As I continue to blog my way through American Grace, the book I named Book of the Year for 2010, I thought it worth noting this observation about the American people and their religious perspectives.
Robert Putnam and David Campbell enlighten us about the realities of American religious life. We may be more "religious" than most other Western nations, but our religious preferences can be well described with a phrase traditionally reserved for Episcopalians -- "In all things moderation." We're spiritual, even religious, but we're not fanatics. There is a small core of what the authors call "True Believers," but they make up only 10% of the population. This is a group that, according to the authors, that "live in religiously monochromatic social environments." That is, they tend not to marry outside their religious group and are much more insistent that their children remain true to the true faith. Perhaps more importantly, they have fewer social/kinship ties to people outside their faith community (American Grace, pp. 546-547).
Here is a kicker that needs to be considered, and I'll be coming back to this point later, is that while 52% of "True Believers" are Evangelicals -- that is, they believe that their faith alone is the true faith -- 75% of Evangelicals cannot be categorized as "True Believers." And the reason for this? Well, the message that comes through time and again is that our pluralistic context means that we are simply not able to write off what the authors call our "Aunt Susan's," the members of our kinship circle who are outside our faith tradition.
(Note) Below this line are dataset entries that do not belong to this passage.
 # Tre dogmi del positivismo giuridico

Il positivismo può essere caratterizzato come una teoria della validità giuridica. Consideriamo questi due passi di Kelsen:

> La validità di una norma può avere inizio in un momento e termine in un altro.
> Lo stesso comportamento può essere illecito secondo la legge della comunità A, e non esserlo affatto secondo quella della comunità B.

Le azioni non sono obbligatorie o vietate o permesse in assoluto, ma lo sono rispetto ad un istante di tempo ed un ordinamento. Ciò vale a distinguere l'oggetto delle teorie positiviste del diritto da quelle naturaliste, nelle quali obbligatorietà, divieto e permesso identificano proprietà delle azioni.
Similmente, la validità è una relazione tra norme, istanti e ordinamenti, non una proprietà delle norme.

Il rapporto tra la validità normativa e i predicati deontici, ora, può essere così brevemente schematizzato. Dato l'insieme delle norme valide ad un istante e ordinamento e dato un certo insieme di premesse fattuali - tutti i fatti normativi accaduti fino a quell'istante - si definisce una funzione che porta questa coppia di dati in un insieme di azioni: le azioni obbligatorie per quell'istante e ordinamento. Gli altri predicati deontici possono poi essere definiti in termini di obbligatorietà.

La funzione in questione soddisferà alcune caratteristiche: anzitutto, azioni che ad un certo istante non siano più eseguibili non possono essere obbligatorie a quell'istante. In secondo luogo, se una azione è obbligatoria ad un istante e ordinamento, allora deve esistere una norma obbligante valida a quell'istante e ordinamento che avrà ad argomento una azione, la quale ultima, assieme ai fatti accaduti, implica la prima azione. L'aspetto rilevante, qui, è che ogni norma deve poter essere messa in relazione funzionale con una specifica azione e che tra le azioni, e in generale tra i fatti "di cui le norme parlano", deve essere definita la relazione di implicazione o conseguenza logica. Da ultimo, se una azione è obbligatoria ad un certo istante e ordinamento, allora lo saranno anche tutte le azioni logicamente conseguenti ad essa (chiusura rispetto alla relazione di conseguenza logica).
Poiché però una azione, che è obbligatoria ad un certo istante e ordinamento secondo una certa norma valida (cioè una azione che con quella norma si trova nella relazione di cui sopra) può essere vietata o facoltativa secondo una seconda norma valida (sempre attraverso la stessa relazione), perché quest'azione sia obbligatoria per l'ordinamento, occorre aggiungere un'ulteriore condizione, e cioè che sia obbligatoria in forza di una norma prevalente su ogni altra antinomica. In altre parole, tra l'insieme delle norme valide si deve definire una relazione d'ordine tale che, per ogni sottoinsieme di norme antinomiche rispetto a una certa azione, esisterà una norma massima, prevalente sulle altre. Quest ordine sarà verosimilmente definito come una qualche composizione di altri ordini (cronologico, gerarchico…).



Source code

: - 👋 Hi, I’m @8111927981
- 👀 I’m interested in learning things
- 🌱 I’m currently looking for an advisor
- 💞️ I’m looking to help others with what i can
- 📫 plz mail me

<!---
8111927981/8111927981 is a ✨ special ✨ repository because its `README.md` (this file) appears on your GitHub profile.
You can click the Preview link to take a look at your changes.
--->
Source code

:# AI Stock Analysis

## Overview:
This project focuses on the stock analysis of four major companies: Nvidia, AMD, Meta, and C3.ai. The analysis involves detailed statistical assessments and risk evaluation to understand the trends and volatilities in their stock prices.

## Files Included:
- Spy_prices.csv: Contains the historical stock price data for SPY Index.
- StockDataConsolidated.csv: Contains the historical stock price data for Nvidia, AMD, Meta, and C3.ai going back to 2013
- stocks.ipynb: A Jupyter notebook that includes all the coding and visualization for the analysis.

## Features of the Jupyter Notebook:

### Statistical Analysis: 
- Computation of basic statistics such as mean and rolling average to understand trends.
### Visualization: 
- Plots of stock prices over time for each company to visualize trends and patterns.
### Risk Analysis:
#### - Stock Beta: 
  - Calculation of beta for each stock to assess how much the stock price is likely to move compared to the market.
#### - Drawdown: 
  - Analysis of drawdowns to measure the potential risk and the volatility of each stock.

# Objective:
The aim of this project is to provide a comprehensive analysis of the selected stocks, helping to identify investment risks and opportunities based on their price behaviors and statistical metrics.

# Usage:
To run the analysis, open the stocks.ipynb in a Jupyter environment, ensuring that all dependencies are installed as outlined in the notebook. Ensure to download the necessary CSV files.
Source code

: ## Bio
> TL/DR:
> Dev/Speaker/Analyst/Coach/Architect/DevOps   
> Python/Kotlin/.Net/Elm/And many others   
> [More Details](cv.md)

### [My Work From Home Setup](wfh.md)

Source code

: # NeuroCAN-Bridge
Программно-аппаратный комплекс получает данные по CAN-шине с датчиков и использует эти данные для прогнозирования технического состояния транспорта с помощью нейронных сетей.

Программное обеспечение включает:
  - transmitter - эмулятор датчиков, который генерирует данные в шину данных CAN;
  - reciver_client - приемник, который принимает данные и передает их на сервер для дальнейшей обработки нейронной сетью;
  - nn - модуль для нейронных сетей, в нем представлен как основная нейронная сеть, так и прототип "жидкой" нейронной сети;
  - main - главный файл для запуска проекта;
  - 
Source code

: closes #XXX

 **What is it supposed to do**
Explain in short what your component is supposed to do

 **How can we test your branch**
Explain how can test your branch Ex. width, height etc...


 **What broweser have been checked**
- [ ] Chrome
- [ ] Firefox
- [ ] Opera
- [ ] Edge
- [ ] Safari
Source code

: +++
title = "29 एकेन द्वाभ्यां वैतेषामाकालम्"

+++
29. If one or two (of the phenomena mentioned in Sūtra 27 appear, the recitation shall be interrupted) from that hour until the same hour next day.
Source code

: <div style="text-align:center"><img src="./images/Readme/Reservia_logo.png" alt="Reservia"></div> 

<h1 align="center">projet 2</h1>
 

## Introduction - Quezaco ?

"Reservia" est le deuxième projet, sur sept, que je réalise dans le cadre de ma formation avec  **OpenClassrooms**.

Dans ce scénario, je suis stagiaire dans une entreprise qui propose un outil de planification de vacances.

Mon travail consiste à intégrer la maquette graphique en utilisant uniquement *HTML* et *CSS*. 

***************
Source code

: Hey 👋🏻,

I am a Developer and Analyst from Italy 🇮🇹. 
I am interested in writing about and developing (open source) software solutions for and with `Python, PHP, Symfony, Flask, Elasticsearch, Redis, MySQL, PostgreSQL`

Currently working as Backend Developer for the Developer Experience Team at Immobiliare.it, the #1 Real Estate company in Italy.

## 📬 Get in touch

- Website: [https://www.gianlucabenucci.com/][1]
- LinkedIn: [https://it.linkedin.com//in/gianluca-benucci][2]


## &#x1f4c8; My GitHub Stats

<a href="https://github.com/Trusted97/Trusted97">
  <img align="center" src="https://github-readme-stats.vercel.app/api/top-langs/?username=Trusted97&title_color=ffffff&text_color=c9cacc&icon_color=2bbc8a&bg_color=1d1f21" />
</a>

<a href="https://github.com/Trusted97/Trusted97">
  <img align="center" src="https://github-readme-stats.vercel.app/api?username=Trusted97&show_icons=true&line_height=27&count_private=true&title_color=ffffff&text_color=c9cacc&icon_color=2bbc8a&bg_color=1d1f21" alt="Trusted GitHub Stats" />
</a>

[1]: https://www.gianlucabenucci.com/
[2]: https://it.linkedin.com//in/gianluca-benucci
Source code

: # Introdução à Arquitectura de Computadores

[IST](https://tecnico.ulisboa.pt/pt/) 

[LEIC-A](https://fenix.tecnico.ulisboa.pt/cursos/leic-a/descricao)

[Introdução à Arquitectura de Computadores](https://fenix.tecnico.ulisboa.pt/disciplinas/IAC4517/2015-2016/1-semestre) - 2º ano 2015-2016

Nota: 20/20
But, even more common than having someone of another faith in our kinship circle, is our wider friendship circile. The authors note:
There is a lot of "exclusivist" yelling going on in our socieity today, but it would appear that these voices represent a very small percentage of the American population. Of course, as I'll show later, clergy are much less likely than laity, to believe this way!
Most Americans have at least one close friend of another religion, and many have multiple friends of other faiths. Even over a short period of time, we have seen that a small increase in such religious bridging corresponds to warmer feelings toward at least two relatively unpopular religious groups (Mormons and non-religious). Furthermore, we have seen that a religious bridging can expand American's sense of who is fully a member of the national community. (p. 548).